Provided material:
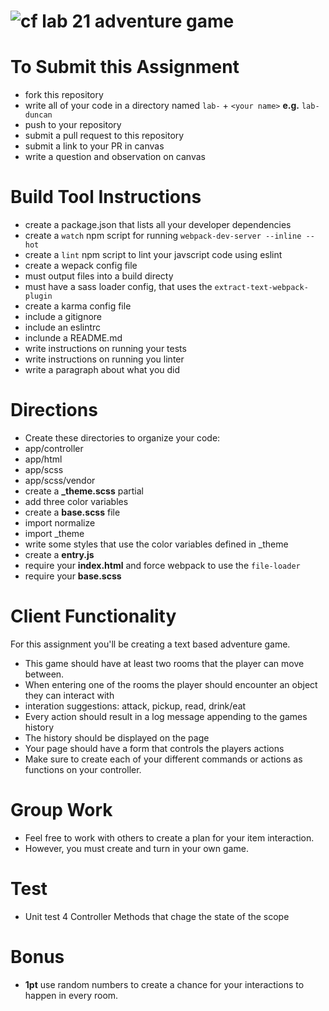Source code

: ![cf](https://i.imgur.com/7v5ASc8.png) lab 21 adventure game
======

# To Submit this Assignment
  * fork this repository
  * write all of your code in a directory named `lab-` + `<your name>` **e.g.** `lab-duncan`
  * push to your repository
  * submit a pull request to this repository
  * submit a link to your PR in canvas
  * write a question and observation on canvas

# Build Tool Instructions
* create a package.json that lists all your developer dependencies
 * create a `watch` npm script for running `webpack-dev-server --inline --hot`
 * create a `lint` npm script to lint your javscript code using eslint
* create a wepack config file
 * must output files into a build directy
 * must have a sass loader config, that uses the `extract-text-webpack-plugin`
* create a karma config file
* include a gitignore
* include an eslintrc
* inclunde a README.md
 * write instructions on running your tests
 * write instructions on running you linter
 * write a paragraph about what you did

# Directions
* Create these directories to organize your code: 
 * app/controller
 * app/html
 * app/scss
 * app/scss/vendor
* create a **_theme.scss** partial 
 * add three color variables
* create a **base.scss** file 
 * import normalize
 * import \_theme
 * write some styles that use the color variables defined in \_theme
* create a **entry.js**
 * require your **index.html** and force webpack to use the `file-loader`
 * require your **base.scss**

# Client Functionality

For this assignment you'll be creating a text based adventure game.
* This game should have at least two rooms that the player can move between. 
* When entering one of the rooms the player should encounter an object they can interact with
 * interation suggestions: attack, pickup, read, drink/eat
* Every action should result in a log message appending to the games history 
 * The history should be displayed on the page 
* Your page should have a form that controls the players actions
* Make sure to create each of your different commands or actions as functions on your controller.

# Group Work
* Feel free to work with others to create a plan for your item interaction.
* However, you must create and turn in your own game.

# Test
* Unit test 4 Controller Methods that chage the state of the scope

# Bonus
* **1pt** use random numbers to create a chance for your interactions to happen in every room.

* * *

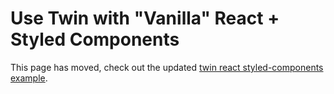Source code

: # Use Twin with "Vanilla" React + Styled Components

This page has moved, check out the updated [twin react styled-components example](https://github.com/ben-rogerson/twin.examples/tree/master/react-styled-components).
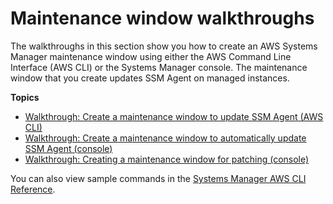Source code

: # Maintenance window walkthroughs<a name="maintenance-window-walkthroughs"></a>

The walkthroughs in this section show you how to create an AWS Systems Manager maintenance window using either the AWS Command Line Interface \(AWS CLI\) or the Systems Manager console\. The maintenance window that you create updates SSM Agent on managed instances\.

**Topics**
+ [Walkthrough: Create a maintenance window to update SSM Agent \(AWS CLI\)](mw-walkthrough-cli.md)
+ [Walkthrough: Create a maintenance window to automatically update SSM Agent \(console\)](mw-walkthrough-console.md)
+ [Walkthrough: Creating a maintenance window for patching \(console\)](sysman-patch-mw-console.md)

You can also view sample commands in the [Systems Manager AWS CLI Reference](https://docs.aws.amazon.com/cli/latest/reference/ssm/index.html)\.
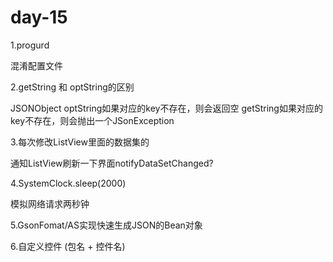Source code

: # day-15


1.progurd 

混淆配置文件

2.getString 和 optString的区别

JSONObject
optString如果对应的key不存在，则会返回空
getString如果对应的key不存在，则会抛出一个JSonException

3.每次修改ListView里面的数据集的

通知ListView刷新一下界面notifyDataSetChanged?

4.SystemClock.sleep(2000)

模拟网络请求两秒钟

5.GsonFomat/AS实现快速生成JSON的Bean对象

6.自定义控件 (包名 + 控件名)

What you will do: Beginning with the line that has "inclunde a README.md" and ending with the line that has "defined in \_theme", set down the lines above exactly and include no others.

Response to the exercise:
* inclunde a README.md
 * write instructions on running your tests
 * write instructions on running you linter
 * write a paragraph about what you did

# Directions
* Create these directories to organize your code: 
 * app/controller
 * app/html
 * app/scss
 * app/scss/vendor
* create a **_theme.scss** partial 
 * add three color variables
* create a **base.scss** file 
 * import normalize
 * import \_theme
 * write some styles that use the color variables defined in \_theme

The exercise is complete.